Among the networks studied was Women@Google, which began life when Sheryl Sandberg noticed she was the only woman in most internal meetings, and began to explore the challenges faced by her female colleagues. It now has 25,000 members globally, with the UK the second largest chapter.
The presence of such a vocal network helps Google’s recruitment efforts, a point reinforced by Sarah Churchman, human capital director and head of talent, inclusion and wellbeing at PwC, who said: “The most active members of our firm on social media are the members of our networks, and we know people are attracted to join PwC because of that social media activity.”
Personal development was cited by 90 per cent of the organisations studied as a key reason for having a network. But there was little evidence that membership of a network was directly useful for individual career advancement. The report did reject the suggestion, however, that membership of a women’s network in particular could be directly detrimental to your career, finding: “Participation of a network – as a member, leader or coordinator – is positive on a personal and professional basis.”
But regardless of the size or nature of your networks, the panel at the report’s launch event agreed it was essential that they helped diversity issues become mainstream. Gender parity, for example, should not be seen as simply a women’s issue, which is why the PwC Women’s group had been renamed PwC Gender Balance and the firm runs a GLEE (gays, lesbians and everyone else) club. “Our events are on interesting topics, and when we promote them it’s not necessarily obvious it’s an LGBT event, for example,” said Churchman, who added that this increased participation in networks.

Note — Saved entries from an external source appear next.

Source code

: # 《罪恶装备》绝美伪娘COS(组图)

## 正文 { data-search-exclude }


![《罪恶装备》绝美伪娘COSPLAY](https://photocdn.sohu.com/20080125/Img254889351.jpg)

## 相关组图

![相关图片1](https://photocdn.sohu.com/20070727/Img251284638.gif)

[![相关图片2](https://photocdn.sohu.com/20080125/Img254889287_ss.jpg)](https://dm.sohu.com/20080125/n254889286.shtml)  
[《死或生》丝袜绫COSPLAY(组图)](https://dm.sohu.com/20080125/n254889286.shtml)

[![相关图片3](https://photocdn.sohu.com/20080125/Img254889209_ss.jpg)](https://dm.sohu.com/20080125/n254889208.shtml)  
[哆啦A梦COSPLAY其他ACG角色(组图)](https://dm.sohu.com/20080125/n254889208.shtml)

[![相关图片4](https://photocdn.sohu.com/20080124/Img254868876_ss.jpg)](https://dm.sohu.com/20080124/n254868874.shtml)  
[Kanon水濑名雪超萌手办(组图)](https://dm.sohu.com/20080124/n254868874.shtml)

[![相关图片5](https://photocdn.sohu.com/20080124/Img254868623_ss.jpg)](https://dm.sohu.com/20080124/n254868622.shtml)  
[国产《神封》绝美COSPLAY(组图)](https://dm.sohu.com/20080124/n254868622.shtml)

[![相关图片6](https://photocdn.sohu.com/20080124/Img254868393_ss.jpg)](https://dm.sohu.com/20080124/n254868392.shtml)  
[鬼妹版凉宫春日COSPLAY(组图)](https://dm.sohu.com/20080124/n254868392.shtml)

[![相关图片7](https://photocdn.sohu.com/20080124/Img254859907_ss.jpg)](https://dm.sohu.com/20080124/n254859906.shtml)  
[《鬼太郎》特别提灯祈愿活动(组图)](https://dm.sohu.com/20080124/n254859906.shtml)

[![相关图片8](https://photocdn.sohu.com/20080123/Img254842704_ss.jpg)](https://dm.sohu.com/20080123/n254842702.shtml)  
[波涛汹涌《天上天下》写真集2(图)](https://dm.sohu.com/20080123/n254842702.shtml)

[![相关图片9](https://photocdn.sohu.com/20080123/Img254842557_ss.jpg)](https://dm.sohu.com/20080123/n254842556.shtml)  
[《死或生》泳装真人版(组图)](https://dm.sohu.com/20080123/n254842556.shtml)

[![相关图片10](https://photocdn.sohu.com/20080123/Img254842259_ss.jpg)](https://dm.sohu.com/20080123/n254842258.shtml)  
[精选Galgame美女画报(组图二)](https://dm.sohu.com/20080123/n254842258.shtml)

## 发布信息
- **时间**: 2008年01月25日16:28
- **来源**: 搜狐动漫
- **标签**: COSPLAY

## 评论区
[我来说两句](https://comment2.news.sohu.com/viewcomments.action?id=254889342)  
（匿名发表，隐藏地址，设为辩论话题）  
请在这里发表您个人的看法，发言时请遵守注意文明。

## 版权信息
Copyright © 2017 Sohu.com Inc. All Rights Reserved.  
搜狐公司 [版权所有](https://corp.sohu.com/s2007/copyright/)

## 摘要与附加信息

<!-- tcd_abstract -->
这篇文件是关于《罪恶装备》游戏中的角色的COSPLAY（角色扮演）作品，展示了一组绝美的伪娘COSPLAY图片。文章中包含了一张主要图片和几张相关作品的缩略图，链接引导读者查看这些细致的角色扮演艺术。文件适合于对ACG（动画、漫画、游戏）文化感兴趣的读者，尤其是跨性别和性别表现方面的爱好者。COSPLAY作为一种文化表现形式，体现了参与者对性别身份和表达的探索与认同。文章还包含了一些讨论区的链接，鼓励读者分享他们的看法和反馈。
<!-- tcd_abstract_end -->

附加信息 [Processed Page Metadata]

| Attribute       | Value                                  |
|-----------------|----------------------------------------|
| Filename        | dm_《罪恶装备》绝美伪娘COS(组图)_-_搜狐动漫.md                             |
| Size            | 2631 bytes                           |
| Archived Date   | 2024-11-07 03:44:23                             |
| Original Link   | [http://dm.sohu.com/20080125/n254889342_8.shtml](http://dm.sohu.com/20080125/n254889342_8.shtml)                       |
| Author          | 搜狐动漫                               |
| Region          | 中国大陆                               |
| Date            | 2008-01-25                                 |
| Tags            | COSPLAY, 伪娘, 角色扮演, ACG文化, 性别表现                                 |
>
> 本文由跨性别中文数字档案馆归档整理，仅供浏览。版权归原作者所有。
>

Nishma Robb, head of ads marketing at Google and chair of Women@Google, said the group had “become very central to the business agenda… to demonstrate our ambition to create an inclusive culture at Google”. It helped push gender issues up the organisational agenda, including the fact that women weren’t ‘raising their hands’ for promotion because of the prevailing performance management culture, and the realisation that products built with men-only teams of engineers “just weren’t that great. We need diverse teams to do better as a business.”
Churchman added: “We went through a period of feeling like our networks were working against us – like they were a mini trade union – but we have moved beyond that. And where people might once have thought the women’s network was some sort of knitting circle, they can now see that it’s done some really powerful work.”